Zaledwie 17 egzemplarzy wyprodukowano. Ta liczba w połączeniu z nietuzinkowym wyglądem czyni Tipo 61 Birdcage ultra wyjątkowym i niezwykle pożądanym autem kolekcjonerskim.
Nazwa auta pochodzi od skomplikowanej ramy przestrzennej na której bazuje. Wypełnia ją szczelnie m.in. 4-cylindrowa, rzędowa jednostka napędowa. Z pojemności 2,9 litra ‘wyciśnięto’ w 1960 r. 250 KM.
Ważącej niespełna 590 kg wyścigówce pozwoliło to z powodzeniem konkurować z takimi rywalami jak Ferrari 250 Testa Rossa czy Jaguar D-Type. Do listy sukcesów modeńskiej konstrukcji zaliczają się m.in. zwycięstwa w wyścigu „Nurburgring 1000 km” w latach 1960 i 1961.
Na majowej aukcji w Monako jeden z tych wyjątkowych pojazdów zostanie wystawiony na licytację. Według RM Auctions jest jedna z najlepiej zachowanych sztuk. Co więcej, sprzedana zostanie wraz z zapasowym silnikiem.
Piękne Maserami zasili zapewne garaż któregoś z majętnych kolekcjonerów i spędzi w nim 95% czasu, aż do kolejnej odsprzedaży. Może weźmie czasem udział w wyścigu klasyków.
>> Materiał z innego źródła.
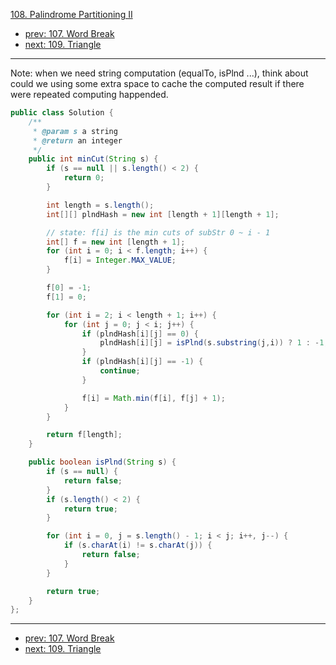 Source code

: [108. Palindrome Partitioning II](http://www.lintcode.com/problem/palindrome-partitioning-ii)

- [prev: 107. Word Break](107-word-break.md)
- [next: 109. Triangle](109-triangle.md)

---

Note: when we need string computation (equalTo, isPlnd ...), think about could we using some extra space to cache the computed result if there were repeated computing happended.
```java
public class Solution {
    /**
     * @param s a string
     * @return an integer
     */
    public int minCut(String s) {
        if (s == null || s.length() < 2) {
            return 0;
        }

        int length = s.length();
        int[][] plndHash = new int [length + 1][length + 1];

        // state: f[i] is the min cuts of subStr 0 ~ i - 1
        int[] f = new int [length + 1];
        for (int i = 0; i < f.length; i++) {
            f[i] = Integer.MAX_VALUE;
        }

        f[0] = -1;
        f[1] = 0;

        for (int i = 2; i < length + 1; i++) {
            for (int j = 0; j < i; j++) {
                if (plndHash[i][j] == 0) {
                    plndHash[i][j] = isPlnd(s.substring(j,i)) ? 1 : -1;
                }
                if (plndHash[i][j] == -1) {
                    continue;
                }

                f[i] = Math.min(f[i], f[j] + 1);
            }
        }

        return f[length];
    }

    public boolean isPlnd(String s) {
        if (s == null) {
            return false;
        }
        if (s.length() < 2) {
            return true;
        }

        for (int i = 0, j = s.length() - 1; i < j; i++, j--) {
            if (s.charAt(i) != s.charAt(j)) {
                return false;
            }
        }

        return true;
    }
};
```

---

- [prev: 107. Word Break](107-word-break.md)
- [next: 109. Triangle](109-triangle.md)

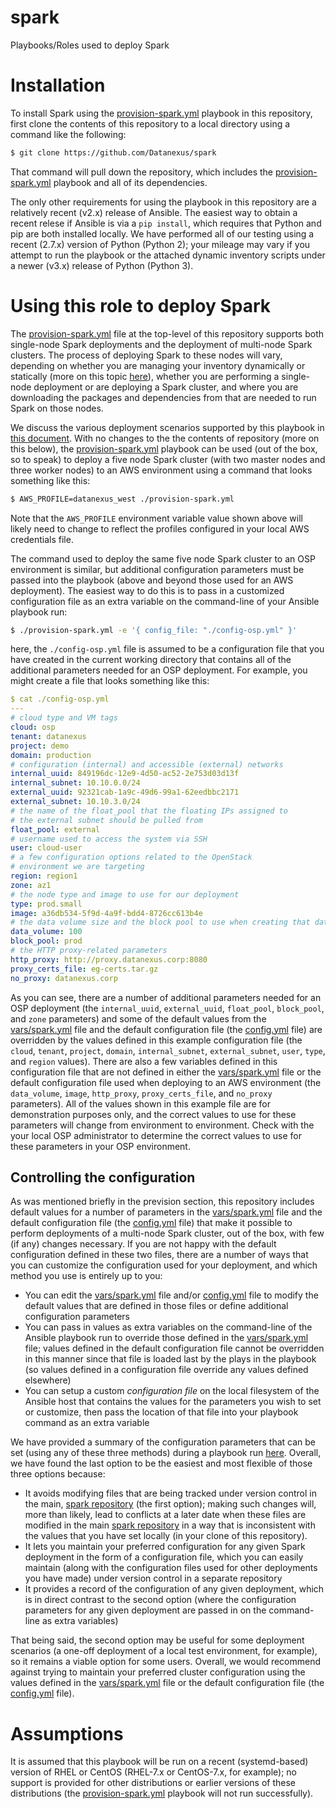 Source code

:# spark
Playbooks/Roles used to deploy Spark

# Installation
To install Spark using the [provision-spark.yml](provision-spark.yml) playbook in this repository, first clone the contents of this repository to a local directory using a command like the following:

```bash
$ git clone https://github.com/Datanexus/spark
```

That command will pull down the repository, which includes the [provision-spark.yml](provision-spark.yml) playbook and all of its dependencies.

The only other requirements for using the playbook in this repository are a relatively recent (v2.x) release of Ansible. The easiest way to obtain a recent relese if Ansible is via a `pip install`, which requires that Python and pip are both installed locally. We have performed all of our testing using a recent (2.7.x) version of Python (Python 2); your mileage may vary if you attempt to run the playbook or the attached dynamic inventory scripts under a newer (v3.x) release of Python (Python 3).

# Using this role to deploy Spark
The [provision-spark.yml](provision-spark.yml) file at the top-level of this repository supports both single-node Spark deployments and the deployment of multi-node Spark clusters. The process of deploying Spark to these nodes will vary, depending on whether you are managing your inventory dynamically or statically (more on this topic [here](docs/Dynamic-vs-Static-Inventory.md)), whether you are performing a single-node deployment or are deploying a Spark cluster, and where you are downloading the packages and dependencies from that are needed to run Spark on those nodes.

We discuss the various deployment scenarios supported by this playbook in [this document](docs/Deployment-Scenarios.md). With no changes to the the contents of repository (more on this below), the [provision-spark.yml](provision-spark.yml) playbook can be used (out of the box, so to speak) to deploy a five node Spark cluster (with two master nodes and three worker nodes) to an AWS environment using a command that looks something like this:

```bash
$ AWS_PROFILE=datanexus_west ./provision-spark.yml
```

Note that the `AWS_PROFILE` environment variable value shown above will likely need to change to reflect the profiles configured in your local AWS credentials file.

The command used to deploy the same five node Spark cluster to an OSP environment is similar, but additional configuration parameters must be passed into the playbook (above and beyond those used for an AWS deployment). The easiest way to do this is to pass in a customized configuration file as an extra variable on the command-line of your Ansible playbook run:

```bash
$ ./provision-spark.yml -e '{ config_file: "./config-osp.yml" }'
```

here, the `./config-osp.yml` file is assumed to be a configuration file that you have created in the current working directory that contains all of the additional parameters needed for an OSP deployment. For example, you might create a file that looks something like this:

```yaml
$ cat ./config-osp.yml
---
# cloud type and VM tags
cloud: osp
tenant: datanexus
project: demo
domain: production
# configuration (internal) and accessible (external) networks
internal_uuid: 849196dc-12e9-4d50-ac52-2e753d03d13f
internal_subnet: 10.10.0.0/24
external_uuid: 92321cab-1a9c-49d6-99a1-62eedbbc2171
external_subnet: 10.10.3.0/24
# the name of the float_pool that the floating IPs assigned to
# the external subnet should be pulled from
float_pool: external
# username used to access the system via SSH
user: cloud-user
# a few configuration options related to the OpenStack
# environment we are targeting
region: region1
zone: az1
# the node type and image to use for our deployment
type: prod.small
image: a36db534-5f9d-4a9f-bdd4-8726cc613b4e
# the data volume size and the block pool to use when creating that data volume
data_volume: 100
block_pool: prod
# the HTTP proxy-related parameters
http_proxy: http://proxy.datanexus.corp:8080
proxy_certs_file: eg-certs.tar.gz
no_proxy: datanexus.corp
```

As you can see, there are a number of additional parameters needed for an OSP deployment (the `internal_uuid`, `external_uuid`, `float_pool`, `block_pool`, and `zone` parameters) and some of the default values from the [vars/spark.yml](../vars/spark.yml) file and the default configuration file (the [config.yml](../config.yml) file) are overridden by the values defined in this example configuration file (the `cloud`, `tenant`, `project`, `domain`, `internal_subnet`, `external_subnet`, `user`, `type`, and `region` values). There are also a few variables defined in this configuration file that are not defined in either the [vars/spark.yml](../vars/spark.yml) file or the default configuration file used when deploying to an AWS environment (the `data_volume`, `image`, `http_proxy`, `proxy_certs_file`, and `no_proxy` parameters). All of the values shown in this example file are for demonstration purposes only, and the correct values to use for these parameters will change from environment to environment. Check with the your local OSP administrator to determine the correct values to use for these parameters in your OSP environment.

## Controlling the configuration
As was mentioned briefly in the prevision section, this repository includes default values for a number of parameters in the [vars/spark.yml](vars/spark.yml) file and the default configuration file (the [config.yml](config.yml) file) that make it possible to perform deployments of a multi-node Spark cluster, out of the box, with few (if any) changes necessary. If you are not happy with the default configuration defined in these two files, there are a number of ways that you can customize the configuration used for your deployment, and which method you use is entirely up to you:

* You can edit the [vars/spark.yml](vars/spark.yml) file and/or [config.yml](config.yml) file to modify the default values that are defined in those files or define additional configuration parameters
* You can pass in values as extra variables on the command-line of the Ansible playbook run to override those defined in the [vars/spark.yml](vars/spark.yml) file; values defined in the default configuration file cannot be overridden in this manner since that file is loaded last by the plays in the playbook (so values defined in a configuration file override any values defined elsewhere)
* You can setup a custom *configuration file* on the local filesystem of the Ansible host that contains the values for the parameters you wish to set or customize, then pass the location of that file into your playbook command as an extra variable

We have provided a summary of the configuration parameters that can be set (using any of these three methods) during a playbook run [here](docs/Supported-Config-Params.md). Overall, we have found the last option to be the easiest and most flexible of those three options because:

* It avoids modifying files that are being tracked under version control in the main, [spark repository](https://github.com/Datanexus/spark) (the first option); making such changes will, more than likely, lead to conflicts at a later date when these files are modified in the main [spark repository](https://github.com/Datanexus/spark) in a way that is inconsistent with the values that you have set locally (in your clone of this repository).
* It lets you maintain your preferred configuration for any given Spark deployment in the form of a configuration file, which you can easily maintain (along with the configuration files used for other deployments you have made) under version control in a separate repository
* It provides a record of the configuration of any given deployment, which is in direct contrast to the second option (where the configuration parameters for any given deployment are passed in on the command-line as extra variables)

That being said, the second option may be useful for some deployment scenarios (a one-off deployment of a local test environment, for example), so it remains a viable option for some users. Overall, we would recommend against trying to maintain your preferred cluster configuration using the values defined in the [vars/spark.yml](vars/spark.yml) file or the default configuration file (the [config.yml](config.yml) file).

# Assumptions
It is assumed that this playbook will be run on a recent (systemd-based) version of RHEL or CentOS (RHEL-7.x or CentOS-7.x, for example); no support is provided for other distributions or earlier versions of these distributions (the [provision-spark.yml](provision-spark.yml)  playbook will not run successfully).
Właściciel na pewno nie zaryzykuje choćby cotygodniowych przejażdżek, ponieważ: 1. nie ma czasu na wszystkie z dziesiątek zgromadzonych aut, 2. szacowana wartość – 2 500 000 euro.
Cóż, kiedyś auta to były dzieła sztuki rzemieślniczej - miały duszę. Teraz im brakuje ręki człowieka.